These are the key concepts you need to understand to accurately answer the question.

power rule for exponents
The power rule for exponents is a fundamental concept in algebra, especially when simplifying expressions. The rule states that when you raise a power to another power, you multiply the exponents. In mathematical terms, this is written as \( (a^m)^n = a^{m \times n} \).

For example, when you have \( (m^2)^4 \), according to the power rule, you multiply the exponents 2 and 4 together: \( 2 \times 4 = 8 \). So, \( (m^2)^4 = m^8 \).

This rule helps simplify expressions quickly and accurately. Remembering this rule will make it easier to solve complex algebraic equations involving multiple exponents.
distributing exponents
Distributing exponents means applying the exponent outside the parentheses to each term inside the parentheses. This step is essential for simplifying expressions, especially when dealing with multiple variables and constants.

For instance, consider the expression \( (-m^2 n^3)^4 \). Following the distribution rule, we distribute the exponent 4 to each term inside the parentheses:
  • \( (-1)^4 \), since -1 is all alone, and exponentiated values of integer properties are applied to it.
  • \( (m^2)^4 \) – we apply the exponent 4 to \( m^2 \).
  • \( (n^3)^4 \) – we apply the exponent 4 to \( n^3 \).
Distributing exponents simplifies the original expression and prepares it for further reduction using algebraic rules. In the example, we get:

\( (-1)^4 (m^2)^4 (n^3)^4 \). As a next step, we simplify each term.
exponentiation
Exponentiation is the process of raising a number or a variable to a power. In our problem, we perform exponentiation on each term. Let's dive into each step:

  • First, we have \( (-1)^4 \). Since the base is -1, raising it to any even number gives us 1: \( (-1)^4 = 1 \).

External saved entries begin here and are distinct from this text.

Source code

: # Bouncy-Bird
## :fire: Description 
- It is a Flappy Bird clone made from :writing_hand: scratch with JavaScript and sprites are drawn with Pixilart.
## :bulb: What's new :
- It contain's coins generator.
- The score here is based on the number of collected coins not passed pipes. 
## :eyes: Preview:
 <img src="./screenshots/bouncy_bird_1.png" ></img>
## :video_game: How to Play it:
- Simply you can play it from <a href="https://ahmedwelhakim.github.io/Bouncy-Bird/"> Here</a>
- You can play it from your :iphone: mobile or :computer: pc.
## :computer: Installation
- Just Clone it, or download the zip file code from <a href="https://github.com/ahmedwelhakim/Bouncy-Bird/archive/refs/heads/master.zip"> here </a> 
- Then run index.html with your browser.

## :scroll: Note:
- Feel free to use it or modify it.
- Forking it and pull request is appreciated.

  • Next, \( (m^2)^4 \). According to the power rule, we multiply the exponents: \( m^{2 \times 4} = m^8 \).

  • Finally, \( (n^3)^4 \). Again, using the power rule: \( n^{3 \times 4} = n^{12} \).
Combining all these, we get: \( 1 \times m^8 \times n^{12} = m^8 n^{12} \).

Understanding exponentiation helps you work with powers more confidently and ensures you follow the correct steps while solving algebraic expressions.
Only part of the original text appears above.